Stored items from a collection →
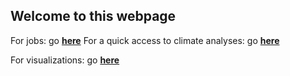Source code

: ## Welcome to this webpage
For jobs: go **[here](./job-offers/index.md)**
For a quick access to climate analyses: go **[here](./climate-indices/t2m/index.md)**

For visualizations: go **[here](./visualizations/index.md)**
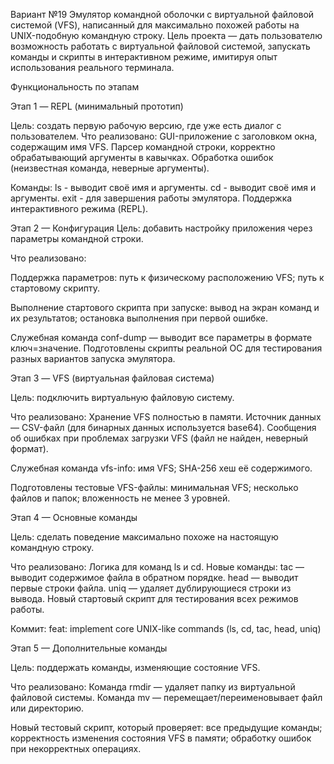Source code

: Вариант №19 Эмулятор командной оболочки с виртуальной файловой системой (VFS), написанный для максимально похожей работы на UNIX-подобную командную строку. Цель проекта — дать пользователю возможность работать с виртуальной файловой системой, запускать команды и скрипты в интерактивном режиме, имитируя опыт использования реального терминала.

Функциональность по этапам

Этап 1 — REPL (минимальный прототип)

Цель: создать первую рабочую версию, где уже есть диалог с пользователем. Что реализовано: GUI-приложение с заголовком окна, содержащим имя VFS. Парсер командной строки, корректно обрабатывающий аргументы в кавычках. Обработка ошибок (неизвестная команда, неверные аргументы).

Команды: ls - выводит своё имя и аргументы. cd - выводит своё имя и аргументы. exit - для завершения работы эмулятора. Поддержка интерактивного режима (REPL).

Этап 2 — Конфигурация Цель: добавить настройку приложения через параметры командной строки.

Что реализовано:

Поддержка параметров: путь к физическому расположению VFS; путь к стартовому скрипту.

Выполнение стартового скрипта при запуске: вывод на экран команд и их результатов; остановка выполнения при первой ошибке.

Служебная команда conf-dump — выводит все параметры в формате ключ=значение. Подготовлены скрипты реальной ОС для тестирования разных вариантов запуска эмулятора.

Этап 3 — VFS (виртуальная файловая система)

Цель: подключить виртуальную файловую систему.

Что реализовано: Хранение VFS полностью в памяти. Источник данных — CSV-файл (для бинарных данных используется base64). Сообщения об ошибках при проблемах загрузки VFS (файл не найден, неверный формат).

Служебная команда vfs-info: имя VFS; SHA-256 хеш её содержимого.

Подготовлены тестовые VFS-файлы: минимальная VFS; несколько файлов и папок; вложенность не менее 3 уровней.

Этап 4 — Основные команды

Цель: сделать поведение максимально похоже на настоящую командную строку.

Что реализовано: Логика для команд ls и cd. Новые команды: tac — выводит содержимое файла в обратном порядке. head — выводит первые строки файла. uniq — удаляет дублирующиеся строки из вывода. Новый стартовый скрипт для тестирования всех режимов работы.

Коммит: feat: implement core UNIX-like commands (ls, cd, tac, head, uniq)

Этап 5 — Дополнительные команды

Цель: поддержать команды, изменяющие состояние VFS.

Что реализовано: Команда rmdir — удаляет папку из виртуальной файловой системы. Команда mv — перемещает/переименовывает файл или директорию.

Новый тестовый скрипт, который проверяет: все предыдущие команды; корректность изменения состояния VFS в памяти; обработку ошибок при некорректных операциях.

What you are asked to do → An exact restatement of every record is required. Omit the images.

Response to the task →
Source code

: ## Welcome to this webpage
For jobs: go **[here](./job-offers/index.md)**
For a quick access to climate analyses: go **[here](./climate-indices/t2m/index.md)**

For visualizations: go **[here](./visualizations/index.md)**
Source code

: Вариант №19 Эмулятор командной оболочки с виртуальной файловой системой (VFS), написанный для максимально похожей работы на UNIX-подобную командную строку. Цель проекта — дать пользователю возможность работать с виртуальной файловой системой, запускать команды и скрипты в интерактивном режиме, имитируя опыт использования реального терминала.

Функциональность по этапам

Этап 1 — REPL (минимальный прототип)

Цель: создать первую рабочую версию, где уже есть диалог с пользователем. Что реализовано: GUI-приложение с заголовком окна, содержащим имя VFS. Парсер командной строки, корректно обрабатывающий аргументы в кавычках. Обработка ошибок (неизвестная команда, неверные аргументы).

Команды: ls - выводит своё имя и аргументы. cd - выводит своё имя и аргументы. exit - для завершения работы эмулятора. Поддержка интерактивного режима (REPL).

Этап 2 — Конфигурация Цель: добавить настройку приложения через параметры командной строки.

Что реализовано:

Поддержка параметров: путь к физическому расположению VFS; путь к стартовому скрипту.

Выполнение стартового скрипта при запуске: вывод на экран команд и их результатов; остановка выполнения при первой ошибке.

Служебная команда conf-dump — выводит все параметры в формате ключ=значение. Подготовлены скрипты реальной ОС для тестирования разных вариантов запуска эмулятора.

Этап 3 — VFS (виртуальная файловая система)

Цель: подключить виртуальную файловую систему.

Что реализовано: Хранение VFS полностью в памяти. Источник данных — CSV-файл (для бинарных данных используется base64). Сообщения об ошибках при проблемах загрузки VFS (файл не найден, неверный формат).

Служебная команда vfs-info: имя VFS; SHA-256 хеш её содержимого.

Подготовлены тестовые VFS-файлы: минимальная VFS; несколько файлов и папок; вложенность не менее 3 уровней.

Этап 4 — Основные команды

Цель: сделать поведение максимально похоже на настоящую командную строку.

Что реализовано: Логика для команд ls и cd. Новые команды: tac — выводит содержимое файла в обратном порядке. head — выводит первые строки файла. uniq — удаляет дублирующиеся строки из вывода. Новый стартовый скрипт для тестирования всех режимов работы.

Коммит: feat: implement core UNIX-like commands (ls, cd, tac, head, uniq)

Этап 5 — Дополнительные команды

Цель: поддержать команды, изменяющие состояние VFS.

Что реализовано: Команда rmdir — удаляет папку из виртуальной файловой системы. Команда mv — перемещает/переименовывает файл или директорию.

Новый тестовый скрипт, который проверяет: все предыдущие команды; корректность изменения состояния VFS в памяти; обработку ошибок при некорректных операциях.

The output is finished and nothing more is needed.